September 29, 2009


Mamata Banerjee & Chatradhar Mahato at Lalgarh on 4th feb.2009

Far from witnessing, the ‘river of blood’ that the arrested criminal Chhatradhar Mahato had ‘promised’ would flow, in the event of his arrest, even bare sympathy for the goon was conspicuous by its absence. On the other hand, rural people of the forestry and beyond in the townships, already furious with the ‘Maoist’ incursions, have celebrated with joy the occasion, and the events that led up to it.

CPI (M) units of Midnapore west in the red clay area tell us with confidence something they had hinted at during our last visit to the laterite zone. The inchoate violence unleashed by the ‘Maoists’ and the PCAPA had infuriated the masses enough to make the criminals shelterless even at the point of guns and dire threats.
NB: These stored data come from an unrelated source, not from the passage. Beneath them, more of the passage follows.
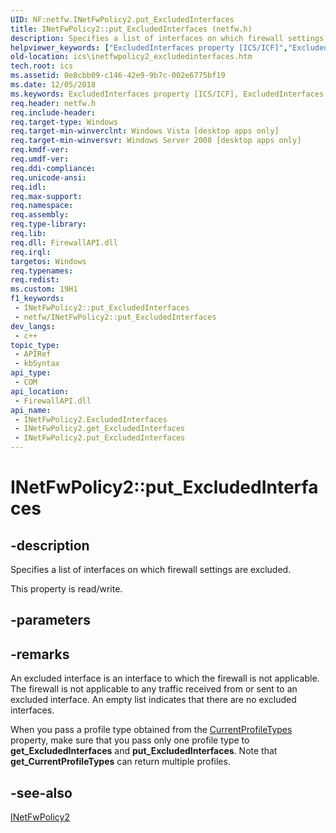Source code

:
 ```yaml
---
UID: NF:netfw.INetFwPolicy2.put_ExcludedInterfaces
title: INetFwPolicy2::put_ExcludedInterfaces (netfw.h)
description: Specifies a list of interfaces on which firewall settings are excluded.
helpviewer_keywords: ["ExcludedInterfaces property [ICS/ICF]","ExcludedInterfaces property [ICS/ICF]","INetFwPolicy2 interface","INetFwPolicy2 interface [ICS/ICF]","ExcludedInterfaces property","INetFwPolicy2.ExcludedInterfaces","INetFwPolicy2.put_ExcludedInterfaces","INetFwPolicy2::ExcludedInterfaces","INetFwPolicy2::get_ExcludedInterfaces","INetFwPolicy2::put_ExcludedInterfaces","ics.inetfwpolicy2_excludedinterfaces","netfw/INetFwPolicy2::ExcludedInterfaces","netfw/INetFwPolicy2::get_ExcludedInterfaces","netfw/INetFwPolicy2::put_ExcludedInterfaces","put_ExcludedInterfaces"]
old-location: ics\inetfwpolicy2_excludedinterfaces.htm
tech.root: ics
ms.assetid: 0e8cbb09-c146-42e9-9b7c-002e6775bf19
ms.date: 12/05/2018
ms.keywords: ExcludedInterfaces property [ICS/ICF], ExcludedInterfaces property [ICS/ICF],INetFwPolicy2 interface, INetFwPolicy2 interface [ICS/ICF],ExcludedInterfaces property, INetFwPolicy2.ExcludedInterfaces, INetFwPolicy2.put_ExcludedInterfaces, INetFwPolicy2::ExcludedInterfaces, INetFwPolicy2::get_ExcludedInterfaces, INetFwPolicy2::put_ExcludedInterfaces, ics.inetfwpolicy2_excludedinterfaces, netfw/INetFwPolicy2::ExcludedInterfaces, netfw/INetFwPolicy2::get_ExcludedInterfaces, netfw/INetFwPolicy2::put_ExcludedInterfaces, put_ExcludedInterfaces
req.header: netfw.h
req.include-header: 
req.target-type: Windows
req.target-min-winverclnt: Windows Vista [desktop apps only]
req.target-min-winversvr: Windows Server 2008 [desktop apps only]
req.kmdf-ver: 
req.umdf-ver: 
req.ddi-compliance: 
req.unicode-ansi: 
req.idl: 
req.max-support: 
req.namespace: 
req.assembly: 
req.type-library: 
req.lib: 
req.dll: FirewallAPI.dll
req.irql: 
targetos: Windows
req.typenames: 
req.redist: 
ms.custom: 19H1
f1_keywords:
 - INetFwPolicy2::put_ExcludedInterfaces
 - netfw/INetFwPolicy2::put_ExcludedInterfaces
dev_langs:
 - c++
topic_type:
 - APIRef
 - kbSyntax
api_type:
 - COM
api_location:
 - FirewallAPI.dll
api_name:
 - INetFwPolicy2.ExcludedInterfaces
 - INetFwPolicy2.get_ExcludedInterfaces
 - INetFwPolicy2.put_ExcludedInterfaces
---
```


# INetFwPolicy2::put_ExcludedInterfaces


## -description

Specifies a list of interfaces on which firewall settings are excluded.

This property is read/write.

## -parameters

## -remarks

An excluded interface is an interface to which the firewall is not applicable.  The firewall is not applicable to any traffic received from or sent to an excluded interface. An empty list indicates that there are no excluded interfaces.

When you pass a profile type obtained from the <a href="/previous-versions/windows/desktop/api/netfw/nf-netfw-inetfwpolicy2-get_currentprofiletypes">CurrentProfileTypes</a> property, make sure that you pass only one profile type to <b>get_ExcludedInterfaces</b> and <b>put_ExcludedInterfaces</b>. Note that <b>get_CurrentProfileTypes</b> can return multiple profiles.

## -see-also

<a href="/previous-versions/windows/desktop/api/netfw/nn-netfw-inetfwpolicy2">INetFwPolicy2</a>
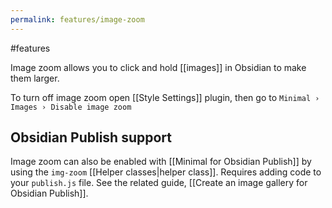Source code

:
 ```yaml
---
permalink: features/image-zoom
---
```

#features

Image zoom allows you to click and hold [[images]] in Obsidian to make them larger.

To turn off image zoom open [[Style Settings]] plugin, then go to `Minimal › Images › Disable image zoom`

## Obsidian Publish support

Image zoom can also be enabled with [[Minimal for Obsidian Publish]] by using the `img-zoom` [[Helper classes|helper class]]. Requires adding code to your `publish.js` file. See the related guide, [[Create an image gallery for Obsidian Publish]]. 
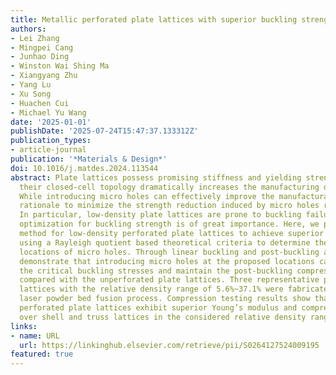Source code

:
 ```yaml
---
title: Metallic perforated plate lattices with superior buckling strength
authors:
- Lei Zhang
- Mingpei Cang
- Junhao Ding
- Winston Wai Shing Ma
- Xiangyang Zhu
- Yang Lu
- Xu Song
- Huachen Cui
- Michael Yu Wang
date: '2025-01-01'
publishDate: '2025-07-24T15:47:37.133312Z'
publication_types:
- article-journal
publication: '*Materials & Design*'
doi: 10.1016/j.matdes.2024.113544
abstract: Plate lattices possess promising stiffness and yielding strength; however,
  their closed-cell topology dramatically increases the manufacturing difficulty.
  While introducing micro holes can effectively improve the manufacturability, design
  rationale to minimize the strength reduction induced by micro holes remain elusive.
  In particular, low-density plate lattices are prone to buckling failure, and design
  optimization for buckling strength is of great importance. Here, we propose a design
  method for low-density perforated plate lattices to achieve superior buckling strength
  using a Rayleigh quotient based theoretical criteria to determine the optimized
  locations of micro holes. Through linear buckling and post-buckling analysis, we
  demonstrate that introducing micro holes at the proposed locations can increase
  the critical buckling stresses and maintain the post-buckling compressive strength
  compared with the unperforated plate lattices. Three representative perforated plate
  lattices with the relative density range of 5.6%~37.1% were fabricated with micro
  laser powder bed fusion process. Compression testing results show that the proposed
  perforated plate lattices exhibit superior Young’s modulus and compressive strength
  over shell and truss lattices in the considered relative density range.
links:
- name: URL
  url: https://linkinghub.elsevier.com/retrieve/pii/S0264127524009195
featured: true
---
```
The armed assaults of the marauders are met with mass resistance – it is a classic case of a few guns arraigned against a thousand staves and a stiff, challenging outlook of the villagers who had been cornered -- and had nowhere to go but forward to meet and defeat the ‘Maoist’ thrusts.

Yet another cause that had made the PCAPA and its lackeys as well as the so-called urban band of ‘friends,’ here and there, leery of the counter-assault, has been the commencement of falling out among the thieves over the proverbial loaves and fishes.

The internecine strifes, the local units of the CPI (M) tell us, have probably resulted in ‘revolutionary’ bloodshed of the sectarian vein in recent times, and the inner fighting, armed fighting, among the Trinamuli cadres all over Midnapore are there for everyone to see, and draw the correct lessons. This has happened elsewhere too as witnessed on 27 September at Mayureswar in Birbhum where such an armed strife saw three Trinamuli hoodlums killed.

Reactionaries and sectarians are easily demoralised as history has proved repeatedly. The demeaning defeat of the student wings of the ‘Maoists,’ the BJP, and the Trinamulis at the Presidency College, the villagers tell us, has seen a drastic drop in the ‘import’ of propagandists from the metropolis into Midnapore west.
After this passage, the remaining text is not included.